Job Summary:
o We are seeking a Data Scientist to build, train, and deploy large-scale self-supervised foundation models for time-series, sensor, vision, and text data.
o This role focuses on applications such as anomaly detection, predictive maintenance, forecasting, classification, and multimodal sensor fusion across industrial and scientific domains.
Key Responsibilities:
o Develop self-supervised and semi-supervised models for time-series and multimodal data.
o Design deep learning architectures including Transformers, CNNs, RNNs/LSTMs, and fusion models.
o Build scalable pipelines for large, time-synchronized sensor datasets.
o Fine-tune foundation models using transfer learning, adapters, and few-shot techniques.

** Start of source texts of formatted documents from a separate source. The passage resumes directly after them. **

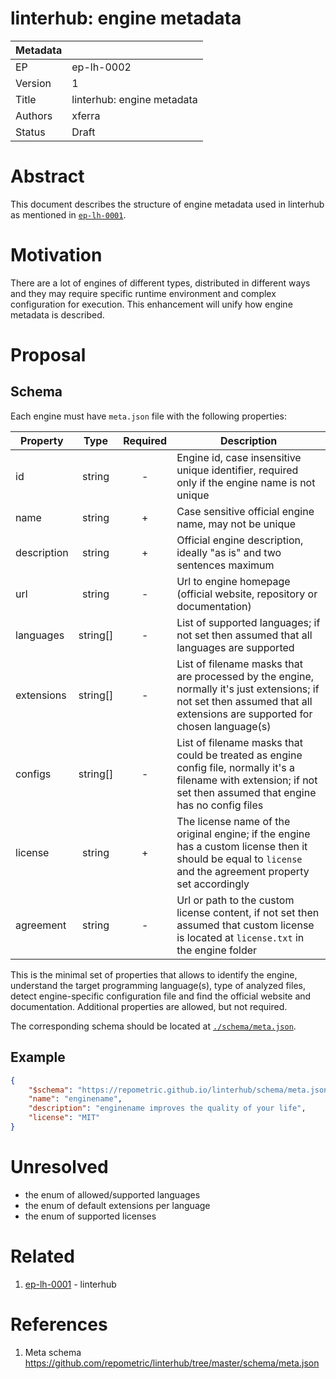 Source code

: # linterhub: engine metadata

| Metadata     |                                         |
| ------------ |-----------------------------------------|
| EP           | ep-lh-0002                              |
| Version      | 1                                       |
| Title        | linterhub: engine metadata              |
| Authors      | xferra                                  |
| Status       | Draft                                   |

# Abstract

This document describes the structure of engine metadata used in linterhub as mentioned in [`ep-lh-0001`](#related).

# Motivation

There are a lot of engines of different types, distributed in different ways and they may require specific runtime environment and complex configuration for execution. This enhancement will unify how engine metadata is described.

# Proposal

## Schema

Each engine must have `meta.json` file with the following properties:

| Property    | Type     | Required | Description |
| -           | :-:      | :-:      | -           |
| id          | string   | -        | Engine id, case insensitive unique identifier, required only if the engine name is not unique |
| name        | string   | +        | Case sensitive official engine name, may not be unique |
| description | string   | +        | Official engine description, ideally "as is" and two sentences maximum |
| url         | string   | -        | Url to engine homepage (official website, repository or documentation) |
| languages   | string[] | -        | List of supported languages; if not set then assumed that all languages are supported |
| extensions  | string[] | -        | List of filename masks that are processed by the engine, normally it's just extensions; if not set then assumed that all extensions are supported for chosen language(s) |
| configs     | string[] | -        | List of filename masks that could be treated as engine config file, normally it's a filename with extension; if not set then assumed that engine has no config files |
| license     | string   | +        | The license name of the original engine; if the engine has a custom license then it should be equal to `license` and the agreement property set accordingly |
| agreement   | string   | -        | Url or path to the custom license content, if not set then assumed that custom license is located at `license.txt` in the engine folder |

This is the minimal set of properties that allows to identify the engine, understand the target programming language(s), type of analyzed files, detect engine-specific configuration file and find the official website and documentation. Additional properties are allowed, but not required. 

The corresponding schema should be located at [`./schema/meta.json`](#references).

## Example

```json
{
    "$schema": "https://repometric.github.io/linterhub/schema/meta.json",
    "name": "enginename",
    "description": "enginename improves the quality of your life",
    "license": "MIT"
}
```

# Unresolved

- the enum of allowed/supported languages
- the enum of default extensions per language
- the enum of supported licenses

# Related

1. [ep-lh-0001](ep-lh-0001.md) - linterhub

# References

1. Meta schema https://github.com/repometric/linterhub/tree/master/schema/meta.json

o Evaluate models using statistical, time-series, and business-focused metrics.
o Collaborate with cross-functional teams to translate models into production solutions.
Required Skills:
o Strong experience with time-series and sequential data (univariate & multivariate).

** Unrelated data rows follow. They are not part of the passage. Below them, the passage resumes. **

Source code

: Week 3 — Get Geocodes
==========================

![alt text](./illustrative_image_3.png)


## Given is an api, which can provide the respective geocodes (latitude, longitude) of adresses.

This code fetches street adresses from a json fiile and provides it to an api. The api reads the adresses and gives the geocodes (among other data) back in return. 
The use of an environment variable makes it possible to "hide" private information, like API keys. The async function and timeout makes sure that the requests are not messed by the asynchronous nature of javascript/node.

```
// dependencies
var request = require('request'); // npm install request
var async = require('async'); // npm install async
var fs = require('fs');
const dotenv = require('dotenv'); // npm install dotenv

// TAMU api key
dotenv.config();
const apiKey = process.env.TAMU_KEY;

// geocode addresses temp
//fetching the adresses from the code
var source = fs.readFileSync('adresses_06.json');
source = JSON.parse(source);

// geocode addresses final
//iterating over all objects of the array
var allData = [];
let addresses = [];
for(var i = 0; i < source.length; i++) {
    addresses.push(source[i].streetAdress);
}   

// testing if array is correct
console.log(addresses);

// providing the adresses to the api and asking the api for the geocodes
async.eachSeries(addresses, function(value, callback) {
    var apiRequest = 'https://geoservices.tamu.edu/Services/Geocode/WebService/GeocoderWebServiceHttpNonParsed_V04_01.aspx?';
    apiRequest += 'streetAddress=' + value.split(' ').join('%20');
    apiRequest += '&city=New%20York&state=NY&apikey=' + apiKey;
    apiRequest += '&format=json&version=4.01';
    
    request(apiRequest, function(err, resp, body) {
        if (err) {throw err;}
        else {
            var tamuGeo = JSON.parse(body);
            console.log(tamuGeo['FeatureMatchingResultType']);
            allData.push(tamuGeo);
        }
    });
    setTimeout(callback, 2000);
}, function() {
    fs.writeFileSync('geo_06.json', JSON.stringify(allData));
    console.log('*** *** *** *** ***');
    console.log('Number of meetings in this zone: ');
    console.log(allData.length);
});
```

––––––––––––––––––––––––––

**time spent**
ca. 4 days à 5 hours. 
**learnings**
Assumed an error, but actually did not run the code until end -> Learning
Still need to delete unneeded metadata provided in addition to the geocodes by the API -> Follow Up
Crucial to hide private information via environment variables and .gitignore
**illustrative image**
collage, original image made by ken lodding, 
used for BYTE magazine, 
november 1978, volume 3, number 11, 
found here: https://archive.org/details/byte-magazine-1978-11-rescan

o Hands-on expertise with sensor data (e.g., vibration, temperature, audio, images).
o Proficiency in Python (NumPy, Pandas, SciPy); experience with PyTorch and TensorFlow.
o Experience training models at scale (multi-GPU, distributed training).
o Solid foundation in statistics, linear algebra, optimization, and signal processing.
Nice to Have:
o C++/CUDA for performance optimization.
o Experience with multimodal or foundation model architectures.
o Exposure to generative or diffusion models.
Qualifications:
o MS or PhD in Computer Science, Data Science, AI, or a related field.
o 3+ years of hands-on experience in data science or machine learning.